You can make sure you alway pull before committing by adding a hook in
your config.
[hooks]
pre-commit=hg pull -u
(hook provided without any testing, so migh need adjustment to work)
>
>>
>> If you have the rebase extension enabled, you can pass "--rebase" to "hg
>> pull", which will linearize the changesets after pulling.
>
> This sounds interesting. Can you please explain on the X,A,B example
> above, what "pull --rebase" will do?
>
> "rebase working directory to branch head" does not sound exactly clear.

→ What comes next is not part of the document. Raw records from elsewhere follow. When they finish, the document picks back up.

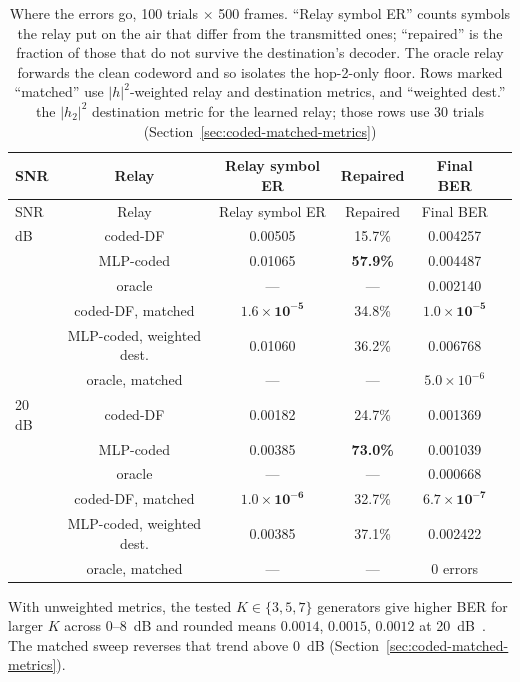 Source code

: \begin{longtable}[]{@{}lccccc@{}}
\caption[Where the errors go: relay output versus destination output]{Where the errors go, 100 trials $\times$ 500 frames. ``Relay symbol ER'' counts symbols the relay put on the air that differ from the transmitted ones; ``repaired'' is the fraction of those that do not survive the destination's decoder. The oracle relay forwards the clean codeword and so isolates the hop-2-only floor. Rows marked ``matched'' use $|h|^{2}$-weighted relay and destination metrics, and ``weighted dest.'' the $|h_2|^{2}$ destination metric for the learned relay; those rows use 30 trials (Section~\ref{sec:coded-matched-metrics})}\label{tbl:table38}\tabularnewline
\toprule\noalign{}
SNR & Relay & Relay symbol ER & Repaired & Final BER \\
\midrule\noalign{}
\endfirsthead
\toprule\noalign{}
SNR & Relay & Relay symbol ER & Repaired & Final BER \\
\midrule\noalign{}
\endhead
\bottomrule\noalign{}
\endlastfoot
16 dB & coded-DF & 0.00505 & 15.7\% & 0.004257 \\
 & MLP-coded & 0.01065 & \textbf{57.9\%} & 0.004487 \\
 & oracle & --- & --- & 0.002140 \\
 & coded-DF, matched & $\mathbf{1.6\times10^{-5}}$ & 34.8\% & $\mathbf{1.0\times10^{-5}}$ \\
 & MLP-coded, weighted dest. & 0.01060 & 36.2\% & 0.006768 \\
 & oracle, matched & --- & --- & $5.0\times10^{-6}$ \\
\hline
20 dB & coded-DF & 0.00182 & 24.7\% & 0.001369 \\
 & MLP-coded & 0.00385 & \textbf{73.0\%} & 0.001039 \\
 & oracle & --- & --- & 0.000668 \\
 & coded-DF, matched & $\mathbf{1.0\times10^{-6}}$ & 32.7\% & $\mathbf{6.7\times10^{-7}}$ \\
 & MLP-coded, weighted dest. & 0.00385 & 37.1\% & 0.002422 \\
 & oracle, matched & --- & --- & 0 errors \\
\end{longtable}

With unweighted metrics, the tested $K\in\{3,5,7\}$ generators give higher BER for larger $K$ across 0--8~dB and rounded means $0.0014$, $0.0015$, $0.0012$ at 20~dB~. The matched sweep reverses that trend above 0~dB (Section~\ref{sec:coded-matched-metrics}).

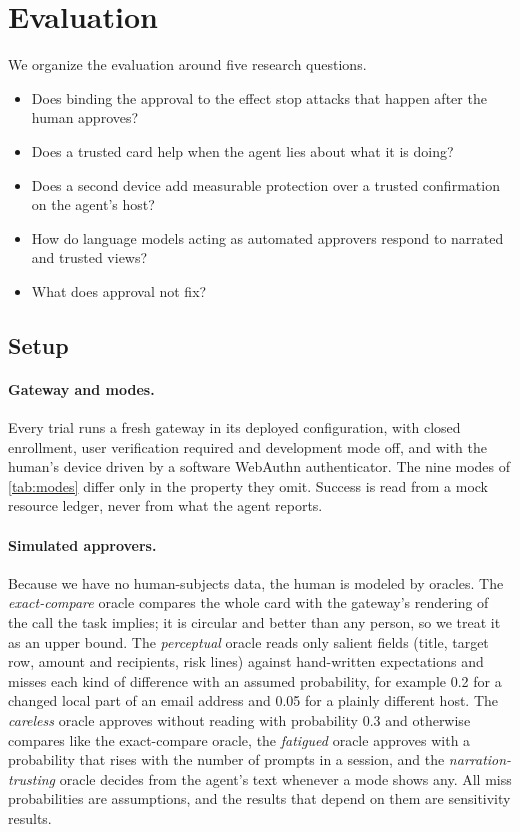 \section{Evaluation}\label{sec:eval}

We organize the evaluation around five research questions.
\begin{itemize}[leftmargin=2.6em,itemsep=1pt]
\item[\RQ{1}] Does binding the approval to the effect stop attacks that happen after the human approves?
\item[\RQ{2}] Does a trusted card help when the agent lies about what it is doing?
\item[\RQ{3}] Does a second device add measurable protection over a trusted confirmation on the agent's host?
\item[\RQ{4}] How do language models acting as automated approvers respond to narrated and trusted views?
\item[\RQ{5}] What does approval not fix?
\end{itemize}

\subsection{Setup}\label{sec:evalsetup}

\paragraph{Gateway and modes.} Every trial runs a fresh gateway in its deployed configuration, with closed
enrollment, user verification required and development mode off, and with the human's device driven by a
software WebAuthn authenticator. The nine modes of \cref{tab:modes} differ only in the property they omit.
Success is read from a mock resource ledger, never from what the agent reports.

\paragraph{Simulated approvers.} Because we have no human-subjects data, the human is modeled by oracles. The
\emph{exact-compare} oracle compares the whole card with the gateway's rendering of the call the task implies;
it is circular and better than any person, so we treat it as an upper bound. The \emph{perceptual} oracle reads
only salient fields (title, target row, amount and recipients, risk lines) against hand-written expectations and
misses each kind of difference with an assumed probability, for example 0.2 for a changed local part of an email
address and 0.05 for a plainly different host. The \emph{careless} oracle approves without reading with probability 0.3 and otherwise compares like the
exact-compare oracle, the \emph{fatigued} oracle approves with a probability that rises with the number of prompts in a
session, and the \emph{narration-trusting} oracle decides from the agent's text whenever a mode shows any. All
miss probabilities are assumptions, and the results that depend on them are sensitivity results.

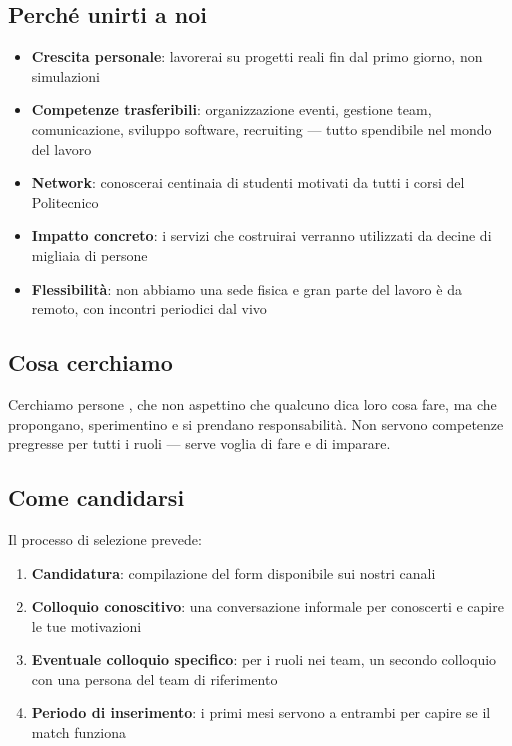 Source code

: \documentclass[report]{core/polinetwork}
\begin{document}
\subsection{Perché unirti a noi}

\begin{itemize}
  \item \textbf{Crescita personale}: lavorerai su progetti reali
    fin dal primo giorno, non simulazioni
  \item \textbf{Competenze trasferibili}: organizzazione eventi,
    gestione team, comunicazione, sviluppo software, recruiting
    --- tutto spendibile nel mondo del lavoro
  \item \textbf{Network}: conoscerai centinaia di studenti
    motivati da tutti i corsi del Politecnico
  \item \textbf{Impatto concreto}: i servizi che costruirai
    verranno utilizzati da decine di migliaia di persone
  \item \textbf{Flessibilità}: non abbiamo una sede fisica e gran
    parte del lavoro è da remoto, con incontri periodici
    dal vivo
\end{itemize}

\subsection{Cosa cerchiamo}

Cerchiamo persone , che non aspettino che qualcuno
dica loro cosa fare, ma che propongano, sperimentino e si prendano
responsabilità. Non servono competenze pregresse per tutti i ruoli
--- serve voglia di fare e di imparare.

\subsection{Come candidarsi}

Il processo di selezione prevede:

\begin{enumerate}
  \item \textbf{Candidatura}: compilazione del form disponibile
    sui nostri canali
  \item \textbf{Colloquio conoscitivo}: una conversazione informale
    per conoscerti e capire le tue motivazioni
  \item \textbf{Eventuale colloquio specifico}: per i ruoli nei
    team, un secondo colloquio con una persona del team
    di riferimento
  \item \textbf{Periodo di inserimento}: i primi mesi servono a
    entrambi per capire se il match funziona
\end{enumerate}
\end{document}
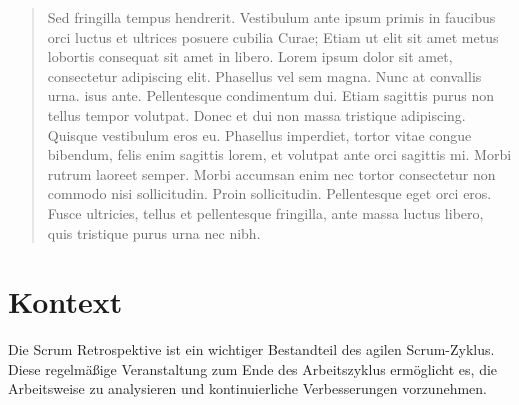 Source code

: \documentclass[a0,landscape]{a0poster}
\begin{document}
\vspace{1cm} %


\begin{multicols}{4} %


    \color{Navy} %

    \begin{abstract}

        Sed fringilla tempus hendrerit. Vestibulum ante ipsum primis in faucibus orci luctus et ultrices posuere cubilia Curae; Etiam ut elit sit amet metus lobortis consequat sit amet in libero. Lorem ipsum dolor sit amet, consectetur adipiscing elit. Phasellus vel sem magna. Nunc at convallis urna. isus ante. Pellentesque condimentum dui. Etiam sagittis purus non tellus tempor volutpat. Donec et dui non massa tristique adipiscing. Quisque vestibulum eros eu. Phasellus imperdiet, tortor vitae congue bibendum, felis enim sagittis lorem, et volutpat ante orci sagittis mi. Morbi rutrum laoreet semper. Morbi accumsan enim nec tortor consectetur non commodo nisi sollicitudin. Proin sollicitudin. Pellentesque eget orci eros. Fusce ultricies, tellus et pellentesque fringilla, ante massa luctus libero, quis tristique purus urna nec nibh.

    \end{abstract}


    \color{SaddleBrown} %

    \section*{Kontext}

    Die Scrum Retrospektive ist ein wichtiger Bestandteil des agilen Scrum-Zyklus. Diese regelmäßige Veranstaltung zum Ende des Arbeitszyklus ermöglicht es, die Arbeitsweise zu analysieren und kontinuierliche Verbesserungen vorzunehmen.


\end{multicols}
\end{document}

> Which branch? I don't have branches, just accidentally create two heads
> from time to time.
Has soon are you start having multiple heads, you have topological branches.
In your case you have two heads B and C. each on they own "topological
branch"
A---B
\
\-C
Lets says you committed "C" locally and pulled "B". (so you working copy
is on changeset of C).
rebase will "recreate" C (as a new changeset, C') on top of B. So the
result will be:
A---B---C'
>
> [dd]
>
>>
>>> For now I see that "hg diff -c 134" and "hg diff -c 132" look identical.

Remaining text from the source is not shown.